Die Anstellung von Geflüchteten verbessert die Mitarbeiterzufriedenheit sowie die Attraktivität und Produktivität von Unternehmen. Zunächst sind jedoch einige Herausforderungen zu meistern.

Das geht aus einer Befragung von 100 mittleren und großen Unternehmen hervor, die seit 2015 insgesamt mehr als 4.000 Geflüchtete eingestellt haben. Das Deutsche Institut für Wirtschaftsforschung (DIW) führte sie zwar vor Beginn der Kampfhandlungen in der Ukraine durch.

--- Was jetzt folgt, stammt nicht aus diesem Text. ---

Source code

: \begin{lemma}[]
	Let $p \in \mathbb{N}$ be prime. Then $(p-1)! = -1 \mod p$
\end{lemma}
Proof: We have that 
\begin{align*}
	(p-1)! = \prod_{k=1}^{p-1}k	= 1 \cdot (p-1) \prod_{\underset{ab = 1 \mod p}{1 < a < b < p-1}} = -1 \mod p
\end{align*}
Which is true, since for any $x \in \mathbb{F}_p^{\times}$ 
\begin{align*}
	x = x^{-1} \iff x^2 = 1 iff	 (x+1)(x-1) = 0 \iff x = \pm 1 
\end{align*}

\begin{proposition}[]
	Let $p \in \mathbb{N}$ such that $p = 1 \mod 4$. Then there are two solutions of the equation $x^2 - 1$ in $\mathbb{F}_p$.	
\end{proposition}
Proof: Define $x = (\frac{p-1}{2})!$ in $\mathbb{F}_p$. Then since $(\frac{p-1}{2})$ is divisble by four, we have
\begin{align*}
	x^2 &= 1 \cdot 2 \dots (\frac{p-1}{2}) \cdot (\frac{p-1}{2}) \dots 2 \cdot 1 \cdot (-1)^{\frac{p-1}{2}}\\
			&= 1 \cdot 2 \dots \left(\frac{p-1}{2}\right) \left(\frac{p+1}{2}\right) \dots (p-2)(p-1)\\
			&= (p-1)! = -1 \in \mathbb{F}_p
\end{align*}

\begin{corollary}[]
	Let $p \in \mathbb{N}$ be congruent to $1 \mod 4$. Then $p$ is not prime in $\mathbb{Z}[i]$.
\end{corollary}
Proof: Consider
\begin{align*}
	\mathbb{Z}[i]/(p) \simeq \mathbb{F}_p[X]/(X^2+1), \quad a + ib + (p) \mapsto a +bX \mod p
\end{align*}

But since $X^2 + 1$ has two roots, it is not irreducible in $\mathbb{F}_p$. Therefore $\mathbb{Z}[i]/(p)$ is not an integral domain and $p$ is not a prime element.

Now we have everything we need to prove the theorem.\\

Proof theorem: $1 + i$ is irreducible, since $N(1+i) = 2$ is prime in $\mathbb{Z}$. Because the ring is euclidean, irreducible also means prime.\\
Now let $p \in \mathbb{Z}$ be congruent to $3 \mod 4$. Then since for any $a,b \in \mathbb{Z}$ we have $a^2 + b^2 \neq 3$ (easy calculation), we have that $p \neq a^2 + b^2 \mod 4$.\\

DIW-Vorstandsmitglied und Studienautor Alexander Kritikos ist sich aber sicher: „Aus den Erfahrungen mit den Geflüchteten, die im Jahr 2015 ins Land kamen, lässt sich für die künftige Integration der ukrainischen Geflüchteten lernen.“

So berichteten 80 Prozent der Unternehmen, dass die Anstellung Geflüchteter sie als Arbeitgeber attraktiver gemacht habe. Mehr als die Hälfte der befragten Betriebe gab außerdem an, dass sie durch die Anstellung Geflüchteter die Produktivität und Beschäftigungsdauer der Belegschaft steigern konnten.

Dafür mussten sie sich jedoch zunächst einigen Herausforderungen bei der Integration der Geflüchteten in das Arbeitsumfeld stellen. Dazu zählten Hürden im Einstellungsprozess, mangelnde Sprachkenntnisse und nicht anerkannte Qualifikationen. Hilfe fanden sie zum einen in staatlichen und privaten Unterstützungsangeboten. Zum anderen steuerten sie firmenintern gegen. So boten rund 75 Prozent der Unternehmen Sprachkurse an. Auch Probearbeit direkt vor Vertragsschluss spielte eine wichtige Rolle.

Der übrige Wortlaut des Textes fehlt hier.